How to Design a Kitchen, Part Three
Today's installment of this series is about starting with the solution.
This happens a lot with clients who have been thinking about their renovation for a while. They've got an idea of what they think the only solution to their design problem is. So instead of telling us the design problem and letting us come up with ways to solve it, they tell us that this solution they've come up with is a need-to-have for their kitchen.
For example: the problem is that their dogs are sloppy when they drink water, and it gets all over the kitchen. They've given it some thought, but the only solution they've come up with is a thing they saw on Pinterest where the dog's bowl is in a drawer that pulls out of the cabinets. So rather than tell us that this is a solution to the sloppy water issue, they show us that picture and tell us that is what they need or want.
Now, sure, that is one idea to try to address the problem. But notice a couple things:
First, this doesn't actually address the sloppy water issue. The dog will still get water everywhere.
Second, do you leave this pulled out all the time, or do you limit your dog's access to water? Neither of these seems like a great solution to me.
Oh, and third, I'm not so sure it's a great idea to put a bowl of water inside a wooden cabinet all day if you get what I'm saying.
So. Instead of finding out the problem we can actually solve, we find out the client wants a very specific kind of thing. Now we can dig into why they want it, and we do try to ask leading questions like, "what it is about this image that is attractive to you?" or "what problem is this trying to solve?" But sometimes it's not as obvious that the client is leading with a solution. Maybe they're reluctant to let go of some design control (a lot of people think an architect will go all Mies van der Rohe on them if they turn their backs for a minute).
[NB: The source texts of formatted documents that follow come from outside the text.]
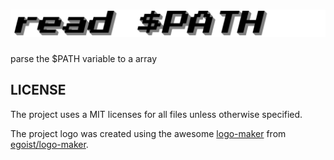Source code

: # ![readPATH.js](read%20%24PATH%20(1).png)

parse the $PATH variable to a array

## LICENSE

The project uses a MIT licenses for all files unless otherwise specified.

The project logo was created using the awesome [logo-maker](https://logo-maker.egoist.sh/) from [egoist/logo-maker](https://github.com/egoist/logo-maker).
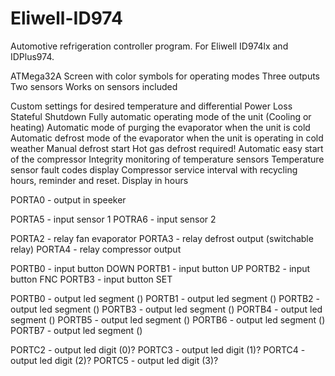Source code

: # Eliwell-ID974
Automotive refrigeration controller program.
For Eliwell ID974lx and IDPlus974.

ATMega32A
Screen with color symbols for operating modes
Three outputs
Two sensors
Works on sensors included

Custom settings for desired temperature and differential
Power Loss Stateful Shutdown
Fully automatic operating mode of the unit (Cooling or heating)
Automatic mode of purging the evaporator when the unit is cold
Automatic defrost mode of the evaporator when the unit is operating in cold weather
Manual defrost start
Hot gas defrost required!
Automatic easy start of the compressor
Integrity monitoring of temperature sensors
Temperature sensor fault codes display
Compressor service interval with recycling hours, reminder and reset. Display in hours


PORTA0 - output in speeker

PORTA5 - input sensor 1
POTRA6 - input sensor 2

PORTA2 - relay fan evaporator
PORTA3 - relay defrost output (switchable relay)
PORTA4 - relay compressor output

PORTB0 - input button DOWN
PORTB1 - input button UP
PORTB2 - input button FNC
PORTB3 - input button SET

PORTB0 - output led segment ()
PORTB1 - output led segment () 
PORTB2 - output led segment () 
PORTB3 - output led segment () 
PORTB4 - output led segment ()
PORTB5 - output led segment ()
PORTB6 - output led segment ()
PORTB7 - output led segment ()

PORTC2 - output led digit (0)?
PORTC3 - output led digit (1)?
PORTC4 - output led digit (2)?
PORTC5 - output led digit (3)?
Or they've lost sight of what problem their "need to have" is solving for them.
Some examples of leading with the solution: needing a cooktop in the island (or any appliance in any specific place), needing two dishwashers, needing a built-in banquette seating area, needing to incorporate this cool idea you saw on some viral piece going around Facebook. All of these things can be specific responses to design needs, but they are all solutions rather than problems. When you can make a list of the problems you want to solve and the ways you already use your space, you can get past hanging up on one specific solution.
The thing is, when you get hung up on a specific solution, you're likely to get hung up on a lot of them. And eventually your "design" is just a patched-together hodgepodge of tricks and hacks, with no real unifying design that brings everything together. Worse, it probably leaves lots of design problems unresolved, since you aren't really even looking at the problems to begin with.
This is one reason why I have a love/hate relationship with Pinterest and Houzz. Both places are very solution-based and gimmicky. They are the source of some really great inspiration photos and those photos can be really helpful to us in pulling together a look that will thrill our clients, but I've come to cringe when they show up at a meeting with a sheaf of crazy customized cabinets (that post is coming next in this series) or other very specialized design solutions.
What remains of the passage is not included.